╔══
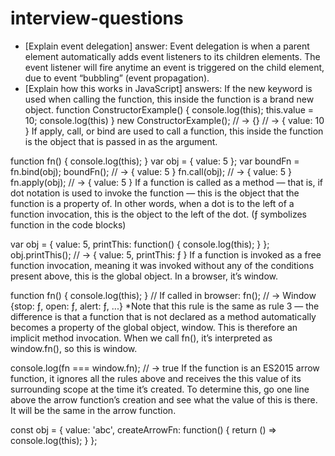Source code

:# interview-questions
- [Explain event delegation]
answer: Event delegation is when a parent element automatically adds event listeners to its children elements. The event listener will fire anytime an event is triggered on the child element, due to event “bubbling” (event propagation).
- [Explain how this works in JavaScript]
answers: 
If the new keyword is used when calling the function, this inside the function is a brand new object.
function ConstructorExample() {
    console.log(this);
    this.value = 10;
    console.log(this)
}
new ConstructorExample();
// -> {}
// -> { value: 10 }
If apply, call, or bind are used to call a function, this inside the function is the object that is passed in as the argument.

function fn() {
    console.log(this);
}
var obj = {
    value: 5
};
var boundFn = fn.bind(obj);
boundFn();     // -> { value: 5 }
fn.call(obj);  // -> { value: 5 }
fn.apply(obj); // -> { value: 5 }
 If a function is called as a method — that is, if dot notation is used to invoke the function — this is the object that the function is a property of. In other words, when a dot is to the left of a function invocation, this is the object to the left of the dot. (ƒ symbolizes function in the code blocks)

var obj = {
    value: 5,
    printThis: function() {
        console.log(this);
    }
};
obj.printThis(); // -> { value: 5, printThis: ƒ }
If a function is invoked as a free function invocation, meaning it was invoked without any of the conditions present above, this is the global object. In a browser, it’s window.

function fn() {
    console.log(this);
}
// If called in browser:
fn(); // -> Window {stop: ƒ, open: ƒ, alert: ƒ, ...}
*Note that this rule is the same as rule 3 — the difference is that a function that is not declared as a method automatically becomes a property of the global object, window. This is therefore an implicit method invocation. When we call fn(), it’s interpreted as window.fn(), so this is window.

console.log(fn === window.fn); // -> true
If the function is an ES2015 arrow function, it ignores all the rules above and receives the this value of its surrounding scope at the time it’s created. To determine this, go one line above the arrow function’s creation and see what the value of this is there. It will be the same in the arrow function.


const obj = {
    value: 'abc',
    createArrowFn: function() {
        return () => console.log(this);
    }
};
╚══
# [Problem to solve]
Figure out the number of lines above in which the string "same" appears. Only the number should be given.

# [Response to this exercise]
2